Popolo innamorato – Aldilà dell’aspetto sportivo, che ovviamente conta e non poco, il pubblico laziale ha potuto ammirare dei calciatori che si sono impegnati al massimo per onorare la maglia con l’aquila al petto. Nel giro di pochi mesi si è passati dai 25mila spettatori di Lazio-Cesena ai quasi 50mila di Lazio-Empoli. Ogni gara dava l’impressione di essere una festa, i giocatori correvano inferociti sul prato verde e i tifosi cantavano di gioia sugli spalti. Il culmine della stagione è da considerare in due specifici eventi: la finale di Coppa contro la Juventus e l’allenamento di Formello a porte aperte, in seguito al derby Lazio-Roma 1-2. La prima gara resterà in eterno nella mente di chi quel giorno si trovava alla stadio. Intorno al 70′ si alzò dalla Curva Nord un urlo “Lazio! Lazio! Lazio!”, che sostenuto dalla Tribuna Tevere diventò sempre più veloce e forte d’intesità. Un grido unito, spontaneo di una tifoseria che riconobbe l’orgoglio di una squadra con “gli occhi di tigre”, una liberazione dopo troppe e ingiuste sofferenze. Secondo in ordine cronologico l’immenso “abbraccio” degli oltre 5mila sostenitori al centro sportivo di Formello, a 48 ore dalla maleaugurata stracittadina. Le due pesanti sconfitte avrebbero ferito l’animo di chiunque, ma non quello dei laziali. Dimostrazione di affetto incondizionato verso un gruppo, guidato da un signore, che ha combattuto fino alla fine per quel simbolo con le ali dorate.

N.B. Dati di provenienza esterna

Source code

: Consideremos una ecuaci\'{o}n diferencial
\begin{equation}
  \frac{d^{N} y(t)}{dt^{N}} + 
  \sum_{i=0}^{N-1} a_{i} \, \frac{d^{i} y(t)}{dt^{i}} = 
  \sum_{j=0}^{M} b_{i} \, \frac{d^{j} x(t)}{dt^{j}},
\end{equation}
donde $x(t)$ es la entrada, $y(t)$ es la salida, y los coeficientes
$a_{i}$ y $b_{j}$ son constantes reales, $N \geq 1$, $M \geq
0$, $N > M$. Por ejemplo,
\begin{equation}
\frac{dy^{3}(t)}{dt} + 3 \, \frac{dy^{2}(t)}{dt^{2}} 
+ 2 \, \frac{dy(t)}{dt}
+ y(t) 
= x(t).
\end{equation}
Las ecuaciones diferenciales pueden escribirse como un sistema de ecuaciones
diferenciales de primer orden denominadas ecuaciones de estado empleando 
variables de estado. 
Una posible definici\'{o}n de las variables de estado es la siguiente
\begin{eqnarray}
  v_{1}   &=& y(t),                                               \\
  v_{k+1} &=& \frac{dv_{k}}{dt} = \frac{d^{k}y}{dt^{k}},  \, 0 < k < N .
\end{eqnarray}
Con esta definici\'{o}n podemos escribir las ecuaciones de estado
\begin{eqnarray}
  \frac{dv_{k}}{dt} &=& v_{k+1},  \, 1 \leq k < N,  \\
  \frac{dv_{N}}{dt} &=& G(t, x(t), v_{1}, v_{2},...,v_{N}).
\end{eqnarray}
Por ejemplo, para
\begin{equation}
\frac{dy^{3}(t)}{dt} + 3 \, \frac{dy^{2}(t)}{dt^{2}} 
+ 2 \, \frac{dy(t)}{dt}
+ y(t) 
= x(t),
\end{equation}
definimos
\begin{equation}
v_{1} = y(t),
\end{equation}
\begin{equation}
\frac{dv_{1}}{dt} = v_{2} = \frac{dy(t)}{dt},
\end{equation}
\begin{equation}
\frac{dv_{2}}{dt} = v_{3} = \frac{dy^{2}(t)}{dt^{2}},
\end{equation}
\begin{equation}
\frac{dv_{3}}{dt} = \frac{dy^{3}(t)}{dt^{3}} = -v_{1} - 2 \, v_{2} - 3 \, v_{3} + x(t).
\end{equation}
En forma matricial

Grazie di cuore mister! – Un capolavoro firmato Stefano Pioli, l’artefice in grado di rispolverare un sentimento da troppo chiuso in soffitta. “Le altre squadre hanno i tifosi, noi abbiamo un Popolo, una Famiglia”, questa è dal momento della nascita la caratteristica principale della Lazio. Testimone il gesto di Onazi che, al termine della battaglia ai piedi del Vesuvio, solleva in braccio e trascina per dieci metri il proprio mister, come se egli fosse un padre. Quest’annata resterà indelebile nel cuore dei laziali, i quali non smetteranno mai di esprimere gratitudine nei confronti di un grande uomo, un vero “maestro” di vita. Grazie Pioli!